◆ **Exercise directions**
Reproduce all lines of the listing below in which the word "ProductDto" occurs.

◆ **Dataset**

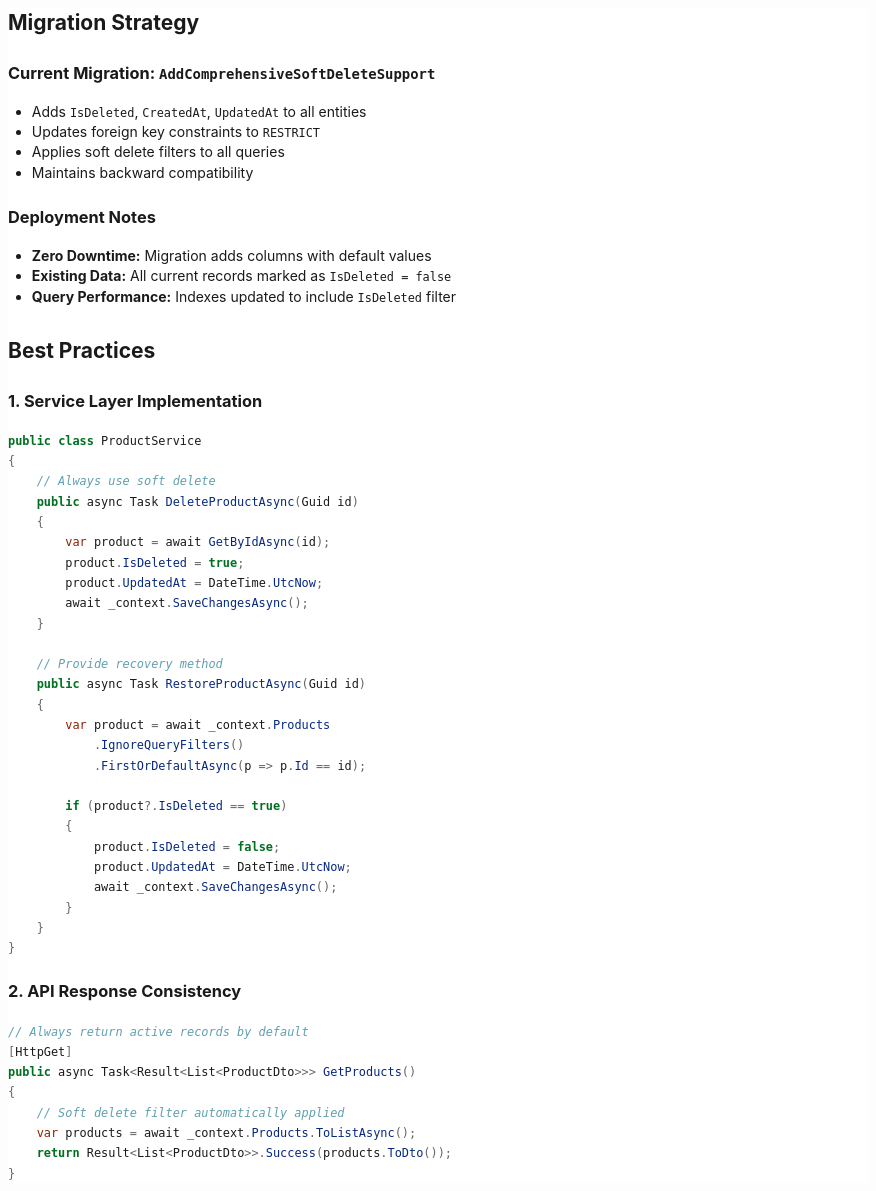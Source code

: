 ## Migration Strategy

### Current Migration: `AddComprehensiveSoftDeleteSupport`
- Adds `IsDeleted`, `CreatedAt`, `UpdatedAt` to all entities
- Updates foreign key constraints to `RESTRICT`
- Applies soft delete filters to all queries
- Maintains backward compatibility

### Deployment Notes
- **Zero Downtime:** Migration adds columns with default values
- **Existing Data:** All current records marked as `IsDeleted = false`
- **Query Performance:** Indexes updated to include `IsDeleted` filter

## Best Practices

### 1. Service Layer Implementation
```csharp
public class ProductService
{
    // Always use soft delete
    public async Task DeleteProductAsync(Guid id)
    {
        var product = await GetByIdAsync(id);
        product.IsDeleted = true;
        product.UpdatedAt = DateTime.UtcNow;
        await _context.SaveChangesAsync();
    }
    
    // Provide recovery method
    public async Task RestoreProductAsync(Guid id)
    {
        var product = await _context.Products
            .IgnoreQueryFilters()
            .FirstOrDefaultAsync(p => p.Id == id);
            
        if (product?.IsDeleted == true)
        {
            product.IsDeleted = false;
            product.UpdatedAt = DateTime.UtcNow;
            await _context.SaveChangesAsync();
        }
    }
}
```

### 2. API Response Consistency
```csharp
// Always return active records by default
[HttpGet]
public async Task<Result<List<ProductDto>>> GetProducts()
{
    // Soft delete filter automatically applied
    var products = await _context.Products.ToListAsync();
    return Result<List<ProductDto>>.Success(products.ToDto());
}
```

◆ **Result for this exercise**
public async Task<Result<List<ProductDto>>> GetProducts()
    return Result<List<ProductDto>>.Success(products.ToDto());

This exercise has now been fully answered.